Managing distributed development teams can be a complex exercise and requires the use of tools like project management systems, version control software, and other communication platforms that enable remote co-working. Many businesses have turned to distributed development teams in order to access a larger pool of talent and resources than is available to them locally or to enjoy the increased flexibility that comes with remote working.
How are distributed development teams structured?
Companies may choose to structure their distributed development teams in a variety of ways. Virtual teams, for example, are made up of individuals who work remotely for the majority of their time. They may seldom or never meet face-to-face and rely heavily on digital communication and collaboration tools to coordinate their work.

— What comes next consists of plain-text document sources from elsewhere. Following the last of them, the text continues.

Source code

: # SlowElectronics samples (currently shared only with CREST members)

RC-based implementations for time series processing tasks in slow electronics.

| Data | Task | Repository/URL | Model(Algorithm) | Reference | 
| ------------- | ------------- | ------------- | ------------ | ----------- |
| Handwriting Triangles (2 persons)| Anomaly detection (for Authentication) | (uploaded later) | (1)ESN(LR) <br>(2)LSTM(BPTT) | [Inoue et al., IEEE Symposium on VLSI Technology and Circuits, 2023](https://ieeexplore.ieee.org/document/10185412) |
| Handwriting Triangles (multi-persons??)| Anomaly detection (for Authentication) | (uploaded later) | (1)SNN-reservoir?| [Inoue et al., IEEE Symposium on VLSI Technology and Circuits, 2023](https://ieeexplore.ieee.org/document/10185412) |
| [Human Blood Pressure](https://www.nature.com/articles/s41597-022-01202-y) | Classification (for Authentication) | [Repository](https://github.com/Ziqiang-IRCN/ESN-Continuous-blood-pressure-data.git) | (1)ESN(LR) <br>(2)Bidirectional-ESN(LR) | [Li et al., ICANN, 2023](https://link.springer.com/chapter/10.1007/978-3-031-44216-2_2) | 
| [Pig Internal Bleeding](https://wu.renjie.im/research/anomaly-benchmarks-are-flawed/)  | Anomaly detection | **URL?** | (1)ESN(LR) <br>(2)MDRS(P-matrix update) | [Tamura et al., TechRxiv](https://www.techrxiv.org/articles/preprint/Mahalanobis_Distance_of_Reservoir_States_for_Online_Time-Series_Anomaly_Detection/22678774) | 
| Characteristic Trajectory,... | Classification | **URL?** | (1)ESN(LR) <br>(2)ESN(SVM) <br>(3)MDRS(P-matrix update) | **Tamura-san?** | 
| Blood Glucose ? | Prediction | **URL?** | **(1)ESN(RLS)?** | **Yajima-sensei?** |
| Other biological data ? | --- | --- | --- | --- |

Hybrid teams consist of both remote and on-site team members. They have some face-to-face interactions but still enjoy the benefits of remote working. Shared services teams consist of a central team that provides services and support to several geographically dispersed teams. This model allows for specialized skills to be centralized and shared across different projects, business units, and teams.

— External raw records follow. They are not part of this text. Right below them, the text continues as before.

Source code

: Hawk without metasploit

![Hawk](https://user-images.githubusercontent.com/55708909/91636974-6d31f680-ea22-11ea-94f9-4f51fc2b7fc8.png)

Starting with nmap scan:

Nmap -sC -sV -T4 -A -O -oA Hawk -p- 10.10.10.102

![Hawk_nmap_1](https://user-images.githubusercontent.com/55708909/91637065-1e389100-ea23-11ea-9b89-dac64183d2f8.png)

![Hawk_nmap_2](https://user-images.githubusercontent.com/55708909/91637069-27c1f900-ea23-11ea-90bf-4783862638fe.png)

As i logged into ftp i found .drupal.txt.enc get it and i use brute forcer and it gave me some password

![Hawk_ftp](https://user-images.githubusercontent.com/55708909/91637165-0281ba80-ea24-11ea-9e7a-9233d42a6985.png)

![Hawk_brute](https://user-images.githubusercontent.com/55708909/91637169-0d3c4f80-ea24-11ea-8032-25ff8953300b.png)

Matrix teams are structured so that team members report to multiple managers. This gives businesses the ability to assemble project teams quickly, with the necessary skills assigned appropriately.
Hub-and-spoke teams use a central hub or team to coordinate the work of multiple smaller teams (the spokes). This is suitable for organizations that prefer using a centralized point of management and coordination while leveraging the benefits of distributed development.
Regional teams are composed of members that work in the same geographical area. This enables better coordination and communication and few differences in time zones and culture.
Whichever model you choose will depend on the project and your goals and needs. It’s best to find a structure that enables the most effective collaboration and coordination between team members themselves and the business units they serve.
What are the challenges of distributed software development?
Managing and even assembling distributed teams comes with a unique set of challenges:
- Communication and coordination: When working with a dispersed team located all around the world, it can be difficult to maintain clear and consistent communication, especially with time zones and cultural differences. This can lead to miscommunication, confusion, and even delays in the development process.
- Time zone differences: When teams are globally dispersed, scheduling meetings and coordinating work can be tricky, especially when there is minimal overlap in time zones.
- Cultural differences: Cultural differences can lead to miscommunication and even conflict as different cultures have different approaches to things like PTO, scheduling, hierarchies, and communication.
- Lack of face-to-face interaction: Building trust and establishing relationships is important in every team, but this can be difficult when teams work remotely.
- Technical challenges: Distributed teams may have to work with different tools, technologies, and infrastructure, which can add complexity to the development process.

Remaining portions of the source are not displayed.